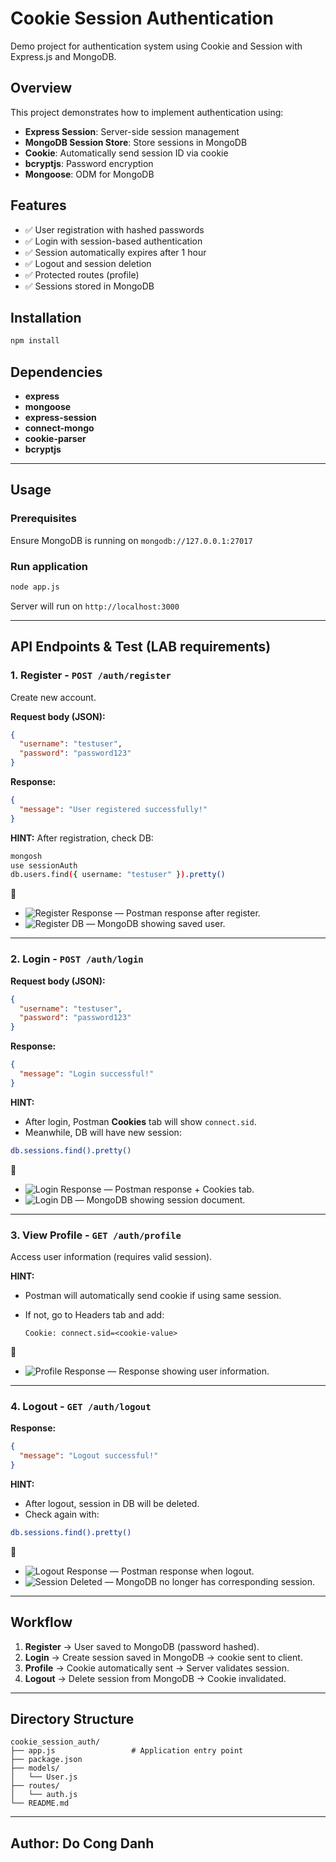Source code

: # Cookie Session Authentication

Demo project for authentication system using Cookie and Session with Express.js and MongoDB.

## Overview

This project demonstrates how to implement authentication using:
- **Express Session**: Server-side session management
- **MongoDB Session Store**: Store sessions in MongoDB  
- **Cookie**: Automatically send session ID via cookie
- **bcryptjs**: Password encryption
- **Mongoose**: ODM for MongoDB

## Features

- ✅ User registration with hashed passwords
- ✅ Login with session-based authentication  
- ✅ Session automatically expires after 1 hour
- ✅ Logout and session deletion
- ✅ Protected routes (profile)
- ✅ Sessions stored in MongoDB

## Installation

```bash
npm install
```

## Dependencies

* **express**
* **mongoose**
* **express-session**
* **connect-mongo**
* **cookie-parser**
* **bcryptjs**

---

## Usage

### Prerequisites

Ensure MongoDB is running on `mongodb://127.0.0.1:27017`

### Run application

```bash
node app.js
```

Server will run on `http://localhost:3000`

---

## API Endpoints & Test (LAB requirements)

### 1. Register - `POST /auth/register`

Create new account.

**Request body (JSON):**

```json
{
  "username": "testuser",
  "password": "password123"
}
```

**Response:**

```json
{
  "message": "User registered successfully!"
}
```

**HINT:** After registration, check DB:

```bash
mongosh
use sessionAuth
db.users.find({ username: "testuser" }).pretty()
```

📸 

* ![Register Response](public/results/cs_register.png)
 — Postman response after register.
* ![Register DB](public/results/cs_register_db.png)
 — MongoDB showing saved user.

---

### 2. Login - `POST /auth/login`

**Request body (JSON):**

```json
{
  "username": "testuser", 
  "password": "password123"
}
```

**Response:**

```json
{
  "message": "Login successful!"
}
```

**HINT:**

* After login, Postman **Cookies** tab will show `connect.sid`.
* Meanwhile, DB will have new session:

```bash
db.sessions.find().pretty()
```

📸

* ![Login Response](public/results/cs_login.png)
 — Postman response + Cookies tab.
* ![Login DB](public/results/cs_login_db.png)
 — MongoDB showing session document.

---

### 3. View Profile - `GET /auth/profile`

Access user information (requires valid session).

**HINT:**

* Postman will automatically send cookie if using same session.
* If not, go to Headers tab and add:

  ```
  Cookie: connect.sid=<cookie-value>
  ```

📸 

* ![Profile Response](public/results/cs_profile.png)
 — Response showing user information.

---

### 4. Logout - `GET /auth/logout`

**Response:**

```json
{
  "message": "Logout successful!"
}
```

**HINT:**

* After logout, session in DB will be deleted.
* Check again with:

```bash
db.sessions.find().pretty()
```

📸 

* ![Logout Response](public/results/cs_logout.png)
 — Postman response when logout.
* ![Session Deleted](public/results/cs_session_deleted_db.png)
 — MongoDB no longer has corresponding session.

---

## Workflow

1. **Register** → User saved to MongoDB (password hashed).
2. **Login** → Create session saved in MongoDB → cookie sent to client.
3. **Profile** → Cookie automatically sent → Server validates session.
4. **Logout** → Delete session from MongoDB → Cookie invalidated.

---

## Directory Structure

```
cookie_session_auth/
├── app.js                 # Application entry point
├── package.json
├── models/
│   └── User.js
├── routes/
│   └── auth.js
└── README.md
```

---

## Author: Do Cong Danh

_ _ _ _ _

WHAT THE EXERCISE ASKS - Give every line of the material that includes the string "with".

SOLUTION FOR THIS PROBLEM -
Demo project for authentication system using Cookie and Session with Express.js and MongoDB.
- ✅ User registration with hashed passwords
- ✅ Login with session-based authentication  
* Check again with:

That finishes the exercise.